À margem dessa encoberta crise, as redes sociais reproduziam alguns bate-papos, que valia a pena seguir. Foi o caso de uma animada troca de mensagens entre o amigo Domingos e alguns comentadores, que assim se iniciou:
“No país dito dos “brandos costumes” há quem seja capaz de mentir despudoradamente para, supostamente, “sustentar” os seus pontos de vista. E há também quem seja capaz de fazer afirmações acerca das realidades sociais sem apresentar qualquer fonte credível que sustente tais afirmações.

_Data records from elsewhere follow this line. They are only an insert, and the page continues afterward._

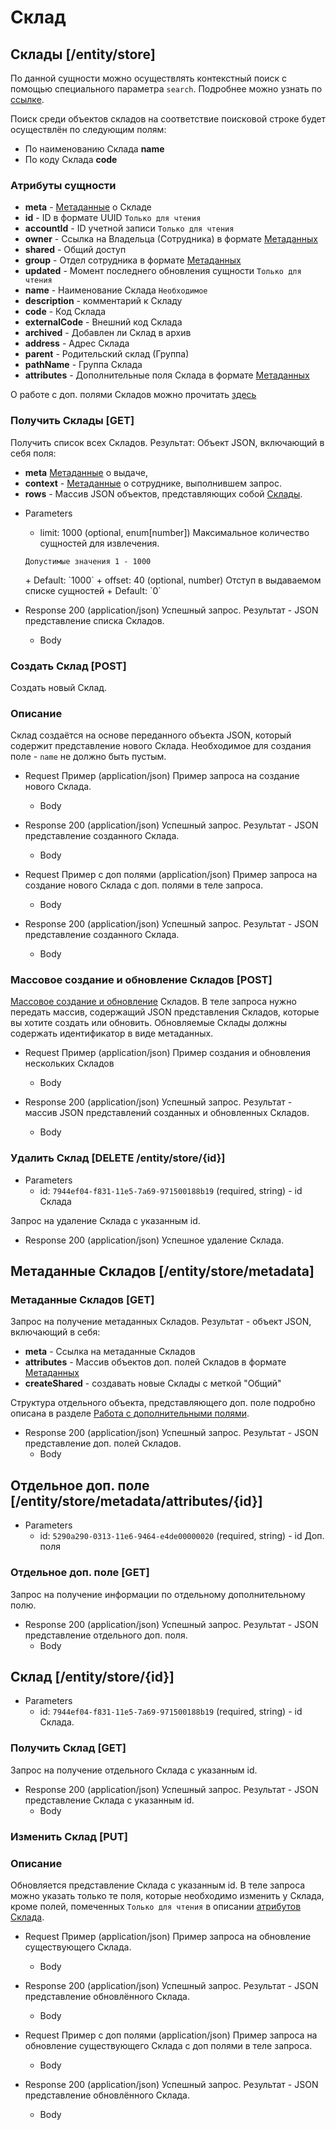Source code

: <!-- include(metadata.apib) -->

# Склад

## Склады [/entity/store]
По данной сущности можно осуществлять контекстный поиск с помощью специального параметра `search`. Подробнее можно узнать по [ссылке](/api/remap/1.2/doc/index.html#header-контекстный-поиск).

Поиск среди объектов складов на соответствие поисковой строке будет осуществлён по следующим полям:
+ По наименованию Склада **name**
+ По коду Склада **code**

### Атрибуты сущности
+ **meta** - [Метаданные](/api/remap/1.2/doc/index.html#header-метаданные) о Складе
+ **id** - ID в формате UUID `Только для чтения`
+ **accountId** - ID учетной записи `Только для чтения`
+ **owner** - Ссылка на Владельца (Сотрудника) в формате [Метаданных](/api/remap/1.2/doc/index.html#header-метаданные)
+ **shared** - Общий доступ
+ **group** - Отдел сотрудника в формате [Метаданных](/api/remap/1.2/doc/index.html#header-метаданные)
+ **updated** - Момент последнего обновления сущности `Только для чтения`
+ **name** - Наименование Склада `Необходимое`
+ **description** - комментарий к Складу
+ **code** - Код Склада
+ **externalCode** - Внешний код Склада
+ **archived** - Добавлен ли Склад в архив
+ **address** - Адрес Склада
+ **parent** - Родительский склад (Группа)
+ **pathName** - Группа Склада
+ **attributes** - Дополнительные поля Склада в формате [Метаданных](/api/remap/1.2/doc/index.html#header-метаданные)

О работе с доп. полями Складов можно прочитать [здесь](/api/remap/1.2/doc/index.html#header-работа-с-дополнительными-полями)


### Получить Склады [GET]
Получить список всех Складов.
Результат: Объект JSON, включающий в себя поля:
- **meta** [Метаданные](/api/remap/1.2/doc/index.html#header-метаданные) о выдаче,
- **context** - [Метаданные](/api/remap/1.2/doc/index.html#header-метаданные) о сотруднике, выполнившем запрос.
- **rows** - Массив JSON объектов, представляющих собой [Склады](#склад-склады).
+ Parameters
  + limit: 1000 (optional, enum[number])
  Максимальное количество сущностей для извлечения.
  <p>
    <code>Допустимые значения 1 - 1000</code>
  </p>
      + Default: `1000`
  + offset: 40 (optional, number)
    Отступ в выдаваемом списке сущностей
      + Default: `0`

+ Response 200 (application/json)
Успешный запрос. Результат - JSON представление списка Складов.
  + Body
        <!-- include(body/store/get_list.json) -->

### Создать Склад [POST]
Создать новый Склад.
### Описание
Склад создаётся на основе переданного объекта JSON,
который содержит представление нового Склада.
Необходимое для создания поле - `name` не должно быть пустым.

+ Request Пример (application/json)
Пример запроса на создание нового Склада.
  + Body
        <!-- include(body/store/post_request.json) -->
+ Response 200 (application/json)
Успешный запрос. Результат - JSON представление созданного Склада.
  + Body
        <!-- include(body/store/post_response.json) -->

+ Request Пример с доп полями (application/json)
Пример запроса на создание нового Склада с доп. полями в теле запроса.
  + Body
        <!-- include(body/store/post_with_attributes_request.json) -->
+ Response 200 (application/json)
Успешный запрос. Результат - JSON представление созданного Склада.
  + Body
        <!-- include(body/store/post_with_attributes_response.json) -->

### Массовое создание и обновление Складов [POST]
[Массовое создание и обновление](/api/remap/1.2/doc/index.html#header-создание-и-обновление-нескольких-объектов) Складов.
В теле запроса нужно передать массив, содержащий JSON представления Складов, которые вы хотите создать или обновить.
Обновляемые Склады должны содержать идентификатор в виде метаданных.

+ Request Пример (application/json)
Пример создания и обновления нескольких Складов
  + Body
        <!-- include(body/store/post_massive_request.json) -->

+ Response 200 (application/json)
Успешный запрос. Результат - массив JSON представлений созданных и обновленных Складов.
  + Body
        <!-- include(body/store/post_massive_response.json) -->

### Удалить Склад [DELETE /entity/store/{id}]
+ Parameters
  + id: `7944ef04-f831-11e5-7a69-971500188b19` (required, string) - id Склада

Запрос на удаление Склада с указанным id.

+ Response 200 (application/json)
Успешное удаление Склада.

## Метаданные Складов [/entity/store/metadata]
### Метаданные Складов [GET]
Запрос на получение метаданных Складов. Результат - объект JSON, включающий в себя:
+ **meta** - Ссылка на метаданные Складов
+ **attributes** - Массив объектов доп. полей Складов в формате [Метаданных](#header-метаданные)
+ **createShared** - создавать новые Склады с меткой "Общий"

Структура отдельного объекта, представляющего доп. поле подробно описана в разделе [Работа с дополнительными полями](#header-работа-с-дополнительными-полями).

+ Response 200 (application/json)
Успешный запрос. Результат - JSON представление доп. полей Складов.
  + Body
        <!-- include(body/store/get_metadata.json) -->

## Отдельное доп. поле [/entity/store/metadata/attributes/{id}]
+ Parameters
  + id: `5290a290-0313-11e6-9464-e4de00000020` (required, string) - id Доп. поля
### Отдельное доп. поле [GET]
Запрос на получение информации по отдельному дополнительному полю.
+ Response 200 (application/json)
Успешный запрос. Результат - JSON представление отдельного доп. поля.
  + Body
        <!-- include(body/store/metadata_by_id.json) -->

## Склад [/entity/store/{id}]

+ Parameters
  + id: `7944ef04-f831-11e5-7a69-971500188b19` (required, string) - id Склада.
### Получить Склад [GET]
Запрос на получение отдельного Склада с указанным id.
+ Response 200 (application/json)
Успешный запрос. Результат - JSON представление Склада с указанным id.
  + Body
        <!-- include(body/store/get_by_id.json) -->

### Изменить Склад [PUT]
### Описание
Обновляется представление Склада с указанным id.
В теле запроса можно указать только те поля, которые необходимо изменить у Склада,
кроме полей, помеченных `Только для чтения` в описании [атрибутов Склада](#склад-склады).

+ Request Пример (application/json)
Пример запроса на обновление существующего Склада.
  + Body
        <!-- include(body/store/put_request.json) -->
+ Response 200 (application/json)
Успешный запрос. Результат - JSON представление обновлённого Склада.
  + Body
        <!-- include(body/store/put_response.json) -->

+ Request Пример с доп полями (application/json)
Пример запроса на обновление существующего Склада с доп полями в теле запроса.
  + Body
        <!-- include(body/store/put_with_attributes_request.json) -->
+ Response 200 (application/json)
Успешный запрос. Результат - JSON представление обновлённого Склада.
  + Body
        <!-- include(body/store/put_with_attributes_response.json) -->
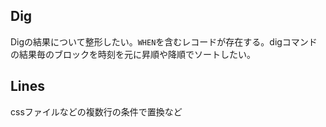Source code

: ## Dig
Digの結果について整形したい。`WHEN`を含むレコードが存在する。digコマンドの結果毎のブロックを時刻を元に昇順や降順でソートしたい。
## Lines
cssファイルなどの複数行の条件で置換など
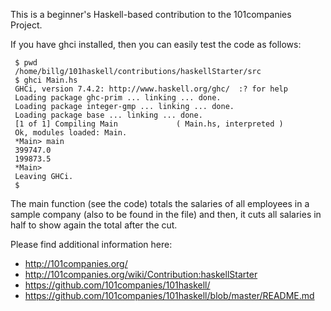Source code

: This is a beginner's Haskell-based contribution to the 101companies Project.

If you have ghci installed, then you can easily test the code as follows:

     $ pwd
     /home/billg/101haskell/contributions/haskellStarter/src
     $ ghci Main.hs 
     GHCi, version 7.4.2: http://www.haskell.org/ghc/  :? for help
     Loading package ghc-prim ... linking ... done.
     Loading package integer-gmp ... linking ... done.
     Loading package base ... linking ... done.
     [1 of 1] Compiling Main             ( Main.hs, interpreted )
     Ok, modules loaded: Main.
     *Main> main
     399747.0
     199873.5
     *Main> 
     Leaving GHCi.
     $ 

The main function (see the code) totals the salaries of all employees in a sample company (also to be found in the file) and then, it cuts all salaries in half to show again the total after the cut.

Please find additional information here:
* http://101companies.org/
* http://101companies.org/wiki/Contribution:haskellStarter
* https://github.com/101companies/101haskell/
* https://github.com/101companies/101haskell/blob/master/README.md 

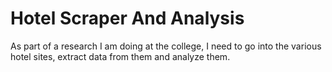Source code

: # Hotel Scraper And Analysis
As part of a research I am doing at the college, I need to go into the various hotel sites, extract data from them and analyze them.
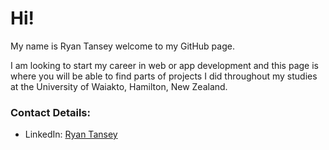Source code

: # Hi!

My name is Ryan Tansey welcome to my GitHub page.

I am looking to start my career in web or app development and this page is where you will be able to find parts of projects I did throughout my studies at the University of Waiakto, Hamilton, New Zealand.

### Contact Details:
- LinkedIn: [Ryan Tansey](https://www.linkedin.com/in/ryan-tansey-89aa9313b)
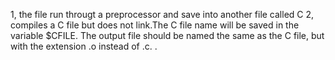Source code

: 1, the file run througt a preprocessor and save into another file called C
2, compiles a C file but does not link.The C file name will be saved in the variable $CFILE. The output file should be named the same as the C file, but with the extension .o instead of .c. .
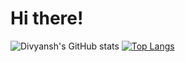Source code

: # Hi there!
![Divyansh's GitHub stats](https://github-readme-stats.vercel.app/api?username=dpschauhan&show_icons=true&theme=dark)
[![Top Langs](https://github-readme-stats.vercel.app/api/top-langs/?username=dpschauhan&layout=donut)](https://github.com/dpschauhan/github-readme-stats)


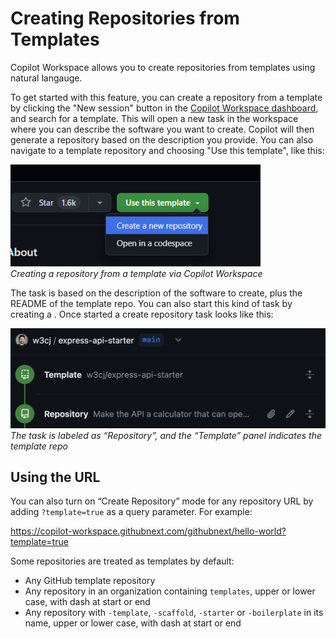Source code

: # Creating Repositories from Templates

Copilot Workspace allows you to create repositories from templates using natural langauge.

To get started with this feature, you can create a repository from a template by clicking the "New session" button in the [Copilot Workspace dashboard](https://copilot-workspace.githubnext.com), and search for a template. This will open a new task in the workspace where you can describe the software you want to create. Copilot will then generate a repository based on the description you provide. You can also navigate to a template repository and choosing "Use this template", like this:

<img src="images/create-repo-from-template.png" width=400 alt="Create repository from template"><br>*Creating a repository from a template via Copilot Workspace*

The task is based on the description of the software to create, plus the README of the template repo. You can also start this kind of task by creating a . Once started a create repository task looks like this:

<img src="images/repo-task-timeline-representation.png" width=600 alt="Repo task timeline representation"><br>*The task is labeled as “Repository”, and the “Template” panel indicates the template repo*

## Using the URL

You can also turn on “Create Repository” mode for any repository URL by adding `?template=true` as a query parameter. For example:

https://copilot-workspace.githubnext.com/githubnext/hello-world?template=true

Some repositories are treated as templates by default:

- Any GitHub template repository
- Any repository in an organization containing `templates`, upper or lower case, with dash at start or end
- Any repository with `-template`, `-scaffold`, `-starter` or `-boilerplate` in its name, upper or lower case, with dash at start or end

Enfim, como alguém disse um dia, parece que quanto menos se estuda e quanto menos se investiga, mais “verdades” se parecem afirmar. Por isso, aprender a pensar, desenvolver o espírito crítico e as competências mais complexas de pensamento nunca foi tão premente e deve ser um desígnio fundamental dos sistemas educativos e de todos aqueles que neles trabalham.
Se assim não for, os cidadãos mais incautos podem correr o risco de “ir atrás” das “ideias” de certos seres que, apesar de nunca terem estudado seriamente os assuntos acerca dos quais se pronunciam e/ou publicado o que quer que seja que tenha sido escrutinado por entidades idóneas, se desdobram em retratar a realidade social tal como lhes interessa.
Sem apresentarem quaisquer fundamentos e/ou quaisquer evidências empíricas credíveis. Uns “sem-vergonha”, dirão uns. Uns “mentirosos”, dirão outros. Eu diria que, para tais criaturas, a ética nunca existiu, não existe e nunca existirá.”
Se a formação intelectual era paupérrima, a formação moral andava pelas ruas da amargura. O Domingos lamentava haver quem retratasse a realidade social como lhes interessava retratar. Mas, talvez não percebesse de que muitos dos que desse modo agiam eram seus colegas… das ciências da educação.